Tricholoma columbetta

Tricholoma columbetta

This mushroom (Tricholoma columbetta (Fr.) P. Kumm.) Is a basidiomycete fungus belonging to the Tricholomataceae family.

Systematics –
From the systematic point of view it belongs to the Eukaryota Domain, Fungi Kingdom, Basidiomycota Division, Basidiomycetes Class, Agaricales Order, Tricholomataceae Family and therefore to the Tricholoma Genus and to the T. columbetta Species.
The term Agaricus columbetta Fr .. is synonymous

Etymology –
The term Tricholoma comes from the Greek ϑρίξ, τριχóϛ thríx, trichόs hair, hair, braid and from λῶμα loma edge: with down along the hem. The specific epithet columbetta, according to some authors is the diminutive of colúmba colomba, colombella: of the color of a small dove; according to others it derives from the name, in ancient French, columbette with which the Swiss botanist Johann Bauhin (1541-1613) called the Tricholoma columbetta.

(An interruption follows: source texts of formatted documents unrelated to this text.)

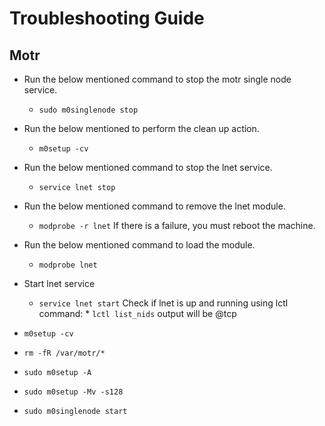 # Troubleshooting Guide

## Motr

  * Run the below mentioned command to stop the motr single node service.
  
    * `sudo m0singlenode stop`
    
  * Run the below mentioned to perform the clean up action.
  
    * `m0setup -cv`
    
  * Run the below mentioned command to stop the lnet service.
  
    * `service lnet stop`
    
  * Run the below mentioned command to remove the lnet module.
  
    * `modprobe -r lnet`
		If there is a failure, you must reboot the machine.
		
  * Run the below mentioned command to load the module.
  
    * `modprobe lnet`
    
  * Start lnet service 
    * `service lnet start`
		Check if lnet is up and running using lctl command:
			* `lctl list_nids`
			output will be <ip-of-your-eth0>@tcp
  * `m0setup -cv`
  * `rm -fR /var/motr/*`
  * `sudo m0setup -A` 
  * `sudo m0setup -Mv -s128`
  * `sudo m0singlenode start`
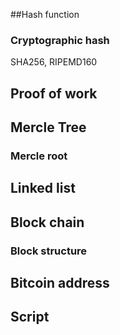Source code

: ##Hash function

### Cryptographic hash

SHA256, RIPEMD160

## Proof of work

## Mercle Tree

### Mercle root


## Linked list

## Block chain

### Block structure

## Bitcoin address

## Script



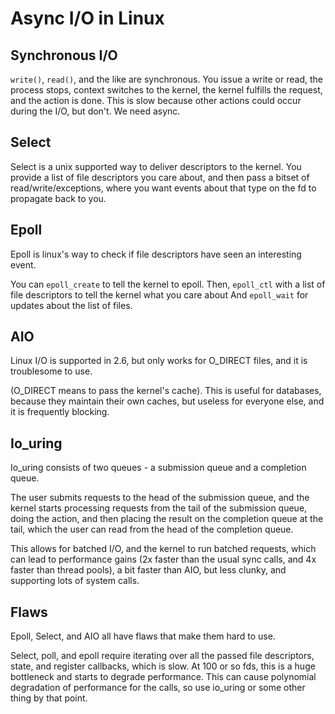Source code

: # Async I/O in Linux

## Synchronous I/O

`write()`, `read()`, and the like are synchronous. You issue a write or read, the process stops, context switches to the kernel, the kernel fulfills the request, and the action is done. This is slow because other actions could occur during the I/O, but don't. We need async.

## Select

Select is a unix supported way to deliver descriptors to the kernel. You provide a list of file descriptors you care about, and then pass a bitset of read/write/exceptions, where you want events about that type on the fd to propagate back to you.

## Epoll

Epoll is linux's way to check if file descriptors have seen an interesting event.

You can `epoll_create` to tell the kernel to epoll.
Then, `epoll_ctl` with a list of file descriptors to tell the kernel what you care about
And `epoll_wait` for updates about the list of files.

## AIO

Linux I/O is supported in 2.6, but only works for O_DIRECT files, and it is troublesome to use.

(O_DIRECT means to pass the kernel's cache). This is useful for databases, because they maintain their own caches, but useless for everyone else, and it is frequently blocking.

## Io_uring

Io_uring consists of two queues - a submission queue and a completion queue.

The user submits requests to the head of the submission queue, and the kernel starts processing requests from the tail of the submission queue, doing the action, and then placing the result on the completion queue at the tail, which the user can read from the head of the completion queue.

This allows for batched I/O, and the kernel to run batched requests, which can lead to performance gains (2x faster than the usual sync calls, and 4x faster than thread pools), a bit faster than AIO, but less clunky, and supporting lots of system calls.

## Flaws

Epoll, Select, and AIO all have flaws that make them hard to use.

Select, poll, and epoll require iterating over all the passed file descriptors, state, and register callbacks, which is slow. At 100 or so fds, this is a huge bottleneck and starts to degrade performance. This can cause polynomial degradation of performance for the calls, so use io_uring or some other thing by that point.
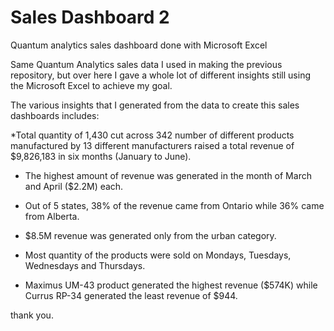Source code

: # Sales Dashboard 2
Quantum analytics sales dashboard done with Microsoft Excel


Same Quantum Analytics sales data I used in making the previous repository, but over here I gave a whole lot of different insights still using the Microsoft Excel to achieve my goal.

The various insights that I generated from the data to create this sales dashboards includes:

*Total quantity of 1,430 cut across 342 number of different products manufactured by 13 different manufacturers raised a total revenue of $9,826,183 in six months (January to June).

* The highest amount of revenue was generated in the month of March and April ($2.2M) each.

* Out of 5 states, 38% of the revenue came from Ontario while 36% came from Alberta.

* $8.5M revenue was generated only from the urban category.

* Most quantity of the products were sold on Mondays, Tuesdays, Wednesdays and Thursdays.

* Maximus UM-43 product generated the highest revenue ($574K) while Currus RP-34 generated the least revenue of $944.

thank you.
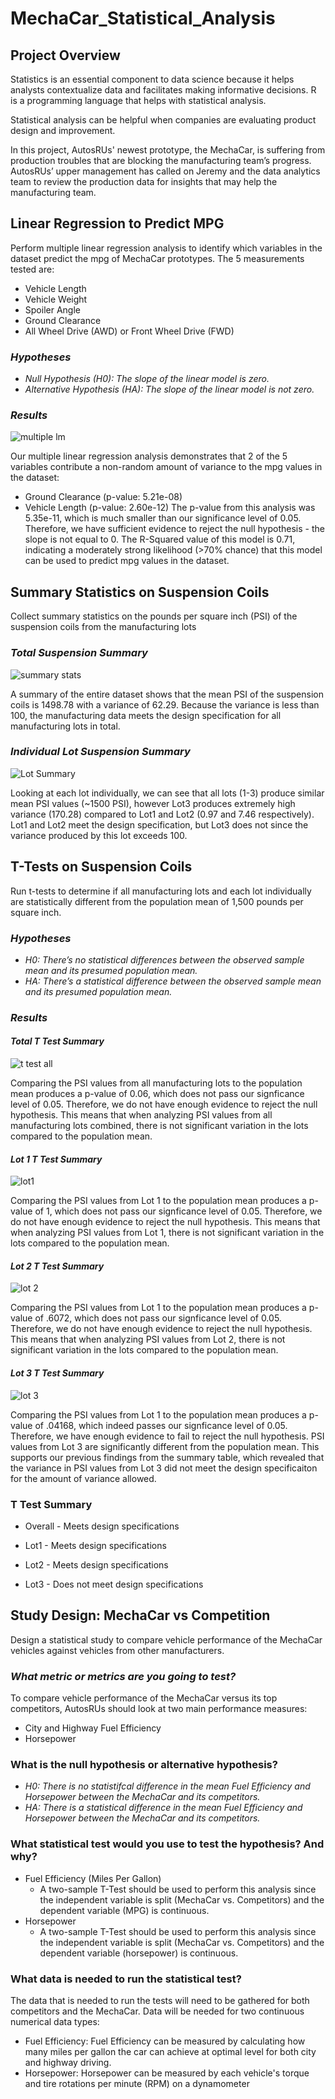 # MechaCar_Statistical_Analysis
## Project Overview
Statistics is an essential component to data science because it helps analysts contextualize data and facilitates making informative decisions. 
R is a programming language that helps with statistical analysis. 

Statistical analysis can be helpful when companies are evaluating product design and improvement. 

In this project, AutosRUs' newest prototype, the MechaCar, is suffering from production troubles that are blocking the manufacturing team’s progress. AutosRUs’ upper management has called on Jeremy and the data analytics team to review the production data for insights that may help the manufacturing team.

## Linear Regression to Predict MPG
Perform multiple linear regression analysis to identify which variables in the dataset predict the mpg of MechaCar prototypes. The 5 measurements tested are: 
- Vehicle Length
- Vehicle Weight
- Spoiler Angle
- Ground Clearance
- All Wheel Drive (AWD) or Front Wheel Drive (FWD)
    
### *Hypotheses*
* *Null Hypothesis (H0): The slope of the linear model is zero.*
* *Alternative Hypothesis (HA): The slope of the linear model is not zero.*
### *Results* 
![multiple lm](https://github.com/pnimma01/MechaCar_Statistical_Analysis/blob/b7f4c356a0df7189526b25473e0f17571f0233f9/Resources/Hypothesis.png)

Our multiple linear regression analysis demonstrates that 2 of the 5 variables contribute a non-random amount of variance to the mpg values in the dataset:
* Ground Clearance (p-value: 5.21e-08)
* Vehicle Length (p-value: 2.60e-12)
The p-value from this analysis was 5.35e-11, which is much smaller than our significance level of 0.05. Therefore, we have sufficient evidence to reject the null hypothesis - the slope is not equal to 0.
The R-Squared value of this model is 0.71, indicating a moderately strong likelihood (>70% chance) that this model can be used to predict mpg values in the dataset.

## Summary Statistics on Suspension Coils
Collect summary statistics on the pounds per square inch (PSI) of the suspension coils from the manufacturing lots
### *Total Suspension Summary*

![summary stats](https://github.com/pnimma01/MechaCar_Statistical_Analysis/blob/9dabaa1c2174c913a5bbe4227bc03e0a902cb335/Resources/Total_Summary.png)

A summary of the entire dataset shows that the mean PSI of the suspension coils is 1498.78 with a variance of 62.29. Because the variance is less than 100, the manufacturing data meets the design specification for all manufacturing lots in total.
### *Individual Lot Suspension Summary*

![Lot Summary](https://github.com/pnimma01/MechaCar_Statistical_Analysis/blob/9dabaa1c2174c913a5bbe4227bc03e0a902cb335/Resources/Lot_Summary.png)

Looking at each lot individually, we can see that all lots (1-3) produce similar mean PSI values (~1500 PSI), however Lot3 produces extremely high variance (170.28) compared to Lot1 and Lot2 (0.97 and 7.46 respectively).
Lot1 and Lot2 meet the design specification, but Lot3 does not since the variance produced by this lot exceeds 100.

## T-Tests on Suspension Coils
Run t-tests to determine if all manufacturing lots and each lot individually are statistically different from the population mean of 1,500 pounds per square inch.
### *Hypotheses*
* *H0: There’s no statistical differences between the observed sample mean and its presumed population mean.*
* *HA: There’s a statistical difference between the observed sample mean and its presumed population mean.*
### *Results*
#### *Total T Test Summary*
![t test all](https://github.com/pnimma01/MechaCar_Statistical_Analysis/blob/9dabaa1c2174c913a5bbe4227bc03e0a902cb335/Resources/t_test.png)

Comparing the PSI values from all manufacturing lots to the population mean produces a p-value of 0.06, which does not pass our signficance level of 0.05. Therefore, we do not have enough evidence to reject the null hypothesis. This means that when analyzing PSI values from all manufacturing lots combined, there is not significant variation in the lots compared to the population mean.

#### *Lot 1 T Test Summary*

![lot1](https://github.com/pnimma01/MechaCar_Statistical_Analysis/blob/9dabaa1c2174c913a5bbe4227bc03e0a902cb335/Resources/t_test_lot1.png)

Comparing the PSI values from Lot 1 to the population mean produces a p-value of 1, which does not pass our signficance level of 0.05. Therefore, we do not have enough evidence to reject the null hypothesis. This means that when analyzing PSI values from Lot 1, there is not significant variation in the lots compared to the population mean.

#### *Lot 2 T Test Summary*

![lot 2](https://github.com/pnimma01/MechaCar_Statistical_Analysis/blob/9dabaa1c2174c913a5bbe4227bc03e0a902cb335/Resources/t_test_lot2.png)

Comparing the PSI values from Lot 1 to the population mean produces a p-value of .6072, which does not pass our signficance level of 0.05. Therefore, we do not have enough evidence to reject the null hypothesis. This means that when analyzing PSI values from Lot 2, there is not significant variation in the lots compared to the population mean.

#### *Lot 3 T Test Summary*

![lot 3](https://github.com/pnimma01/MechaCar_Statistical_Analysis/blob/9dabaa1c2174c913a5bbe4227bc03e0a902cb335/Resources/t_test_lot3.png)

Comparing the PSI values from Lot 1 to the population mean produces a p-value of .04168, which indeed passes our signficance level of 0.05. Therefore, we have enough evidence to fail to reject the null hypothesis. PSI values from Lot 3 are significantly different from the population mean. This supports our previous findings from the summary table, which revealed that the variance in PSI values from Lot 3 did not meet the design specificaiton for the amount of variance allowed.

### T Test Summary
- Overall - Meets design specifications

 - Lot1 - Meets design specifications

- Lot2 - Meets design specifications

- Lot3 - Does not meet design specifications

## Study Design: MechaCar vs Competition
Design a statistical study to compare vehicle performance of the MechaCar vehicles against vehicles from other manufacturers.
### *What metric or metrics are you going to test?* 
To compare vehicle performance of the MechaCar versus its top competitors, AutosRUs should look at two main performance measures: 
* City and Highway Fuel Efficiency
* Horsepower
### What is the null hypothesis or alternative hypothesis?
* *H0: There is no statistifcal difference in the mean Fuel Efficiency and Horsepower between the MechaCar and its competitors.* 
* *HA: There is a statistical difference in the mean Fuel Efficiency and Horsepower between the MechaCar and its competitors.* 
### What statistical test would you use to test the hypothesis? And why?
* Fuel Efficiency (Miles Per Gallon)
    * A two-sample T-Test should be used to perform this analysis since the independent variable is split (MechaCar vs. Competitors) and the dependent variable (MPG) is continuous.
* Horsepower
    * A two-sample T-Test should be used to perform this analysis since the independent variable is split (MechaCar vs. Competitors) and the dependent variable (horsepower) is continuous.
### What data is needed to run the statistical test?
The data that is needed to run the tests will need to be gathered for both competitors and the MechaCar. Data will be needed for two continuous numerical data types:
* Fuel Efficiency: Fuel Efficiency can be measured by calculating how many miles per gallon the car can achieve at optimal level for both city and highway driving. 
* Horsepower: Horsepower can be measured by each vehicle's torque and tire rotations per minute (RPM) on a dynamometer

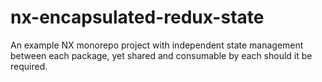 # nx-encapsulated-redux-state
An example NX monorepo project with independent state management between each package, yet shared and consumable by each should it be required.
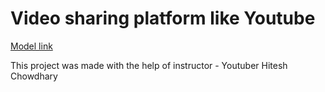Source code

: # Video sharing platform like Youtube

[Model link](https://app.eraser.io/workspace/rq1bqbYgYP1kZ6uJiVRU?origin=share)

This project was made with the help of instructor - Youtuber Hitesh Chowdhary
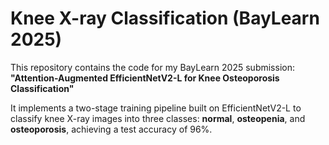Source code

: # Knee X-ray Classification (BayLearn 2025)

This repository contains the code for my BayLearn 2025 submission:  
**"Attention-Augmented EfficientNetV2-L for Knee Osteoporosis Classification"**

It implements a two-stage training pipeline built on EfficientNetV2-L to classify knee X-ray images into three classes: **normal**, **osteopenia**, and **osteoporosis**, achieving a test accuracy of 96%.

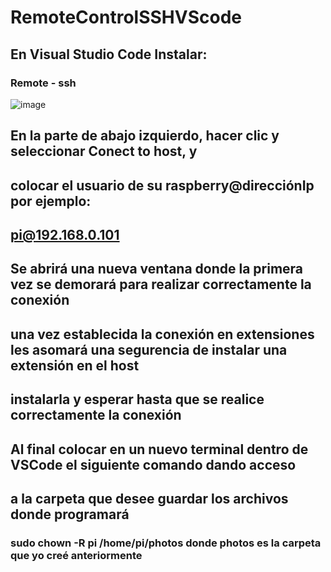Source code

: # RemoteControlSSHVScode

## En Visual Studio Code Instalar:
### Remote - ssh
![image](https://user-images.githubusercontent.com/78398897/188000268-c2f19f4f-27ff-4753-a0ce-07acbbfd327f.png)
## En la parte de abajo izquierdo, hacer clic y seleccionar Conect to host, y 
## colocar el usuario de su raspberry@direcciónIp por ejemplo:
## pi@192.168.0.101
## Se abrirá una nueva ventana donde la primera vez se demorará para realizar correctamente la conexión
## una vez establecida la conexión en extensiones les asomará una segurencia de instalar una extensión en el host
## instalarla y esperar hasta que se realice correctamente la conexión
## Al final colocar en un nuevo terminal dentro de VSCode el siguiente comando dando acceso 
## a la carpeta que desee guardar los archivos donde programará
### sudo chown -R pi /home/pi/photos  donde photos es la carpeta que yo creé anteriormente
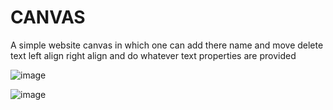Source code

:# CANVAS
A simple website canvas in which one can add there name and move delete text left align right align and do whatever text properties are provided

![image](https://github.com/user-attachments/assets/54528499-ee5f-434e-94ff-7eb3a93beb9d)

![image](https://github.com/user-attachments/assets/da4fe949-17d5-4a8b-956f-fb5437c279cb)
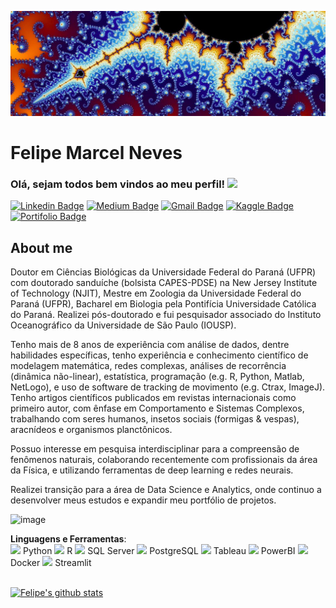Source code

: [![Header](https://raw.githubusercontent.com/Fmarcelneves/Fmarcelneves/main/header_1080x360.jpg "Header")](https://raw.githubusercontent.com/Fmarcelneves/Fmarcelneves/main/header_1080x360.jpg.jpg)

# Felipe Marcel Neves 
### Olá, sejam todos bem vindos ao meu perfil! <img src="https://raw.githubusercontent.com/MartinHeinz/MartinHeinz/master/wave.gif" width="30px">
[![Linkedin Badge](https://img.shields.io/badge/-LinkedIn-blue?style=flat-square&logo=Linkedin&logoColor=white&link=https://www.linkedin.com/in/felipe-marcel-neves-9b765215b/)](https://www.linkedin.com/in/felipe-marcel-neves-9b765215b/)
[![Medium Badge](https://img.shields.io/badge/-Medium-black?style=flat-square&logo=Medium&logoColor=white&link=https://medium.com/@felipeneves_87985)](https://medium.com/@felipeneves_87985)
[![Gmail Badge](https://img.shields.io/badge/-Gmail-red?style=flat-square&logo=Gmail&logoColor=white&link=fmarcelneves@gmail.com)](fmarcelneves@gmail.com)
[![Kaggle Badge](https://img.shields.io/badge/-kaggle-blue?style=flat-square&logo=kaggle&logoColor=white&link=https://felipemarcelneves)](https://www.kaggle.com/felipemarcelneves)
[![Portifolio Badge](https://img.shields.io/badge/-Portfolio-green?style=flat-square&logo=Portfolio&logoColor=white&link=)](https://fmarcelneves.github.io/portfolio/)

## About me 
Doutor em Ciências Biológicas da Universidade Federal do Paraná (UFPR) com doutorado sanduíche (bolsista CAPES-PDSE) na New Jersey Institute of Technology (NJIT), Mestre em Zoologia da Universidade Federal do Paraná (UFPR), Bacharel em Biologia pela Pontifícia Universidade Católica do Paraná. Realizei pós-doutorado e fui pesquisador associado do Instituto Oceanográfico da Universidade de São Paulo (IOUSP).

Tenho mais de 8 anos de experiência com análise de dados, dentre habilidades específicas, tenho experiência e conhecimento científico de modelagem matemática, redes complexas, análises de recorrência (dinâmica não-linear), estatística, programação (e.g. R, Python, Matlab, NetLogo), e uso de software de tracking de movimento (e.g. Ctrax, ImageJ). Tenho artigos científicos publicados em revistas internacionais como primeiro autor, com ênfase em Comportamento e Sistemas Complexos, trabalhando com seres humanos, insetos sociais (formigas & vespas), aracnídeos e organismos planctônicos.

Possuo interesse em pesquisa interdisciplinar para a compreensão de fenômenos naturais, colaborando recentemente com profissionais da área da Física, e utilizando ferramentas de deep learning e redes neurais.

Realizei transição para a área de Data Science e Analytics, onde continuo a desenvolver meus estudos e expandir meu portfólio de projetos.

![image](https://user-images.githubusercontent.com/66372436/112061003-a0fa7800-8b3c-11eb-81bc-3e097ee4e5ba.png)

<summary><b>Linguagens e Ferramentas</b>:</summary>
<code><img height="32" src="https://simpleicons.org/icons/python.svg"></code> Python
<code><img height="32" src="https://simpleicons.org/icons/r.svg"></code> R
<code><img height="32" src="https://simpleicons.org/icons/microsoftsqlserver.svg"></code> SQL Server
<code><img height="32" src="https://simpleicons.org/icons/postgresql.svg"></code> PostgreSQL
<code><img height="32" src="https://simpleicons.org/icons/tableau.svg"></code> Tableau
<code><img height="32" src="https://simpleicons.org/icons/powerbi.svg"></code> PowerBI
<code><img height="32" src="https://simpleicons.org/icons/docker.svg"></code> Docker
<code><img height="32" src="https://simpleicons.org/icons/streamlit.svg"></code> Streamlit
<br><br>

[![Felipe's github stats](https://github-readme-stats.vercel.app/api?username=Fmarcelneves)](https://github.com/Fmarcelneves/github-readme-stats)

Geographical Distribution and Habitat –
This mushroom is a common, but not abundant, mushroom that grows in various types of deciduous forest, preferring Oak, Chestnut and Beech, on siliceous ground.
It is found in the period from late summer to autumn.

Recognition –
The Tricholoma columbetta is recognized by the cap of 6 – 10 cm in diameter, of a white-white color, sometimes with the center spotted of various colors and with a bell-shaped or convex spianato shape, often umbonate, quite fleshy, with a very wavy edge and easily separable cuticle, which appears slimy in wet and silky weather if dry.
The lamellas are dense, uneven, low, eroded near the stem, slightly serrated and white in color.
The stem has a cylindrical shape, although sometimes thinned at the base, often curved, fibrous and full, with a white color with green or blue areas or more rarely reddish to the foot.
The flesh is firm in the cap but very fibrous in the stem, with a typical white-candid color, unchanging and with a faint odor, vaguely of flour and sweetish flavor with a slightly spicy aftertaste.
Under the microscope, spores of 5-7 x 4-5 µm are noted, white in mass, smooth elliptic, not amyloid.

Cultivation –
Tricholoma columbetta is not a cultivated mushroom.

Uses and Traditions –
This mushroom probably owes its name to its pure white appearance in all its parts, with a silky and satin cap, with characteristic pinkish or more frequently greenish spots, not always present, at the base of the stem.
Since in the genus Tricholoma there is no lack of albino forms, as for example in the case of Tricholoma portentosum with a completely white cuticle, which can become similar to Tricholoma columbetta for the fibrils on the cap and the farinaceous odor and with which it can be exchanged.
However it is difficult to confuse it with toxic species, if we observe the characteristics that distinguish it; in fact the presence of the typical blue-green stain at the base of the stem, the lack of strong smell and the spicy taste should avoid the confusion with the Tricholoma album.
The lack of ring and volva avoid confusion with toxic fungi of other genera (Amanite, etc.).
Tricholoma columbetta is a fungus of good edibility even though it is little known by collectors.

Preparation Mode –
Tricholoma columbetta, in general, like almost all mushrooms, is suitable for preparation in a pan, as long as it has been first of all cleaned properly and passed to a preventive boiling. The boiling technique, in fact, is recommended regardless of the way in which the mushroom will be cooked definitively. However, it is better to discard the stem of this fungus as its flesh is quite fibrous.

Guido Bissanti

– Wikipedia, the free encyclopedia.
– Cetto B., 2008. The mushrooms from life, Saturnia, Trento.
– Pignatti S., 1982. Flora of Italy, Edagricole, Bologna.
– Conti F., Abbate G., Alessandrini A., Blasi C. (edited by), 2005. An annotated checklist of the Italian vascular flora, Palombi Editore.

Attention: Pharmaceutical applications and food uses are indicated for informational purposes only, do not in any way represent a medical prescription; therefore no responsibility is assumed for their use for curative, aesthetic or food purposes.